Punishment for good?

When I was a kid I had a habit of sassing. I didn’t get into too much trouble, except for my mouth. (That’s probably still true today) For punishment I’d get something taken away from me, most notably my bike or watching my favorite show (MacGyver y’all). I’d get sent to my room to cool off, and keep my mouth shut as well.

That was most often my mom’s form of punishment, although I did get popped on the behind a couple of times (and I turned out just fine thankyouverymuch). The taking away of stuff, of things that mattered. Sending me to my room. Confining me to myself, indoors, without the thing I loved so dearly-freedom. Choice. That amazing pink BMX Mongoose.

Because of actions that were within disciplining, I saw the removal of things I held as mine as punishment. It showed me that I wasn’t in control of those things, and they could be taken away if I wasn’t within the guidelines my mother had set forth on behavior. I think we all see when things are taken away from us that it’s a sort of punishment, an effect of our wrongdoing or misjudgement.

But I think we have it wrong. Or at least I do.

God loves you enough to strip anything from you that keeps you from Him.

Pete Wilson

Oof.

So when things that we perceive as being taken from us as punishment is really God loving us so much more than we deserve. He sees that they are what is keeping us from Him, what’s distracting and denying fellowship and communion with Him. He wants the absolute, flat-out best for us that He would strip it away so we can be free to run to Him. To close that gap on that dusty road as the prodigal, as the heartbroken stooped in picking up the pieces. He instead scoops us up and pulls us in. He tears down that wall we built, and yanks out that relationship that was not what He intended for us.

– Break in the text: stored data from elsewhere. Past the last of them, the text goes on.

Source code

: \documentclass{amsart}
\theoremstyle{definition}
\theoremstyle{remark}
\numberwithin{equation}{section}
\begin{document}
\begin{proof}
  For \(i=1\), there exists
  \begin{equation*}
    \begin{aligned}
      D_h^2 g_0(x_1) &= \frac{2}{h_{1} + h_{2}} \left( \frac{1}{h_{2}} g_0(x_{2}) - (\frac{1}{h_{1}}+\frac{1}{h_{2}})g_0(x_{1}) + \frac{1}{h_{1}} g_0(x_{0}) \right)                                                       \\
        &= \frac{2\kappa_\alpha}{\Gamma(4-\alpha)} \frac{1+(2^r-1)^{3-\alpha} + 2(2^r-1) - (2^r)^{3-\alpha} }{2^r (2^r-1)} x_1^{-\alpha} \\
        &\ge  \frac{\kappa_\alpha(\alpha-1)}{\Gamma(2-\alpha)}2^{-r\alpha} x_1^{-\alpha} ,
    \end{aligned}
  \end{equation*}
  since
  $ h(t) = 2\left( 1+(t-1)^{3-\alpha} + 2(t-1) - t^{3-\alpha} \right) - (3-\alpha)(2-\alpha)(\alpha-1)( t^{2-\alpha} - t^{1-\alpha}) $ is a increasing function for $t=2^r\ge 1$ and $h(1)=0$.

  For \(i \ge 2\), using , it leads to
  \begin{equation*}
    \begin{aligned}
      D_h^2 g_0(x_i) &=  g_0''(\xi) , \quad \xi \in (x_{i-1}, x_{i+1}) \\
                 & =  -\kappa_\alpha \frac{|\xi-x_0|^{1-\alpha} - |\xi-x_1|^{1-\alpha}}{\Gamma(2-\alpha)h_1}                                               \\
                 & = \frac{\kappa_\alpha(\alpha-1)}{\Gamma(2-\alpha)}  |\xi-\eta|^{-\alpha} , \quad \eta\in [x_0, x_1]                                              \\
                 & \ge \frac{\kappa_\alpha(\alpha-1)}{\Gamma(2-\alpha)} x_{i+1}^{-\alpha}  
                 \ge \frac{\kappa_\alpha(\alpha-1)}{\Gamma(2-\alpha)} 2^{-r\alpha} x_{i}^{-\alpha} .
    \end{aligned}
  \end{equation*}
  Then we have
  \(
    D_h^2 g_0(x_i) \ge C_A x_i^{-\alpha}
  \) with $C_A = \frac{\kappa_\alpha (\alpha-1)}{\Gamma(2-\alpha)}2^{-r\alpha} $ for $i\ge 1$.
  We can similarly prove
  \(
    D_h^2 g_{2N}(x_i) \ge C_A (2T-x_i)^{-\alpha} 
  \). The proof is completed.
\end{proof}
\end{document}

Y’all I firmly believe that He takes away all the things from us not as punishment but as goodness. As love. As deliverance. As redemption. Yes, we get disciplined, but that job you allowed to become identifiable by what you did not by Him? He needed to remind you of who you are to Him, not what you did. It wasn’t punishment, it was love.

So we lose some skin on this thought, on this punishment that is not in reality punishment at all, but God loving us more than we can understand. It’s Him being good when there’s not much good in us, and seeing our need for Him is far greater than our need for the thing or person that is stripped from us.

I don’t know about you but when I come to see this in how He loves me, it makes for an easier transition of my control to His love.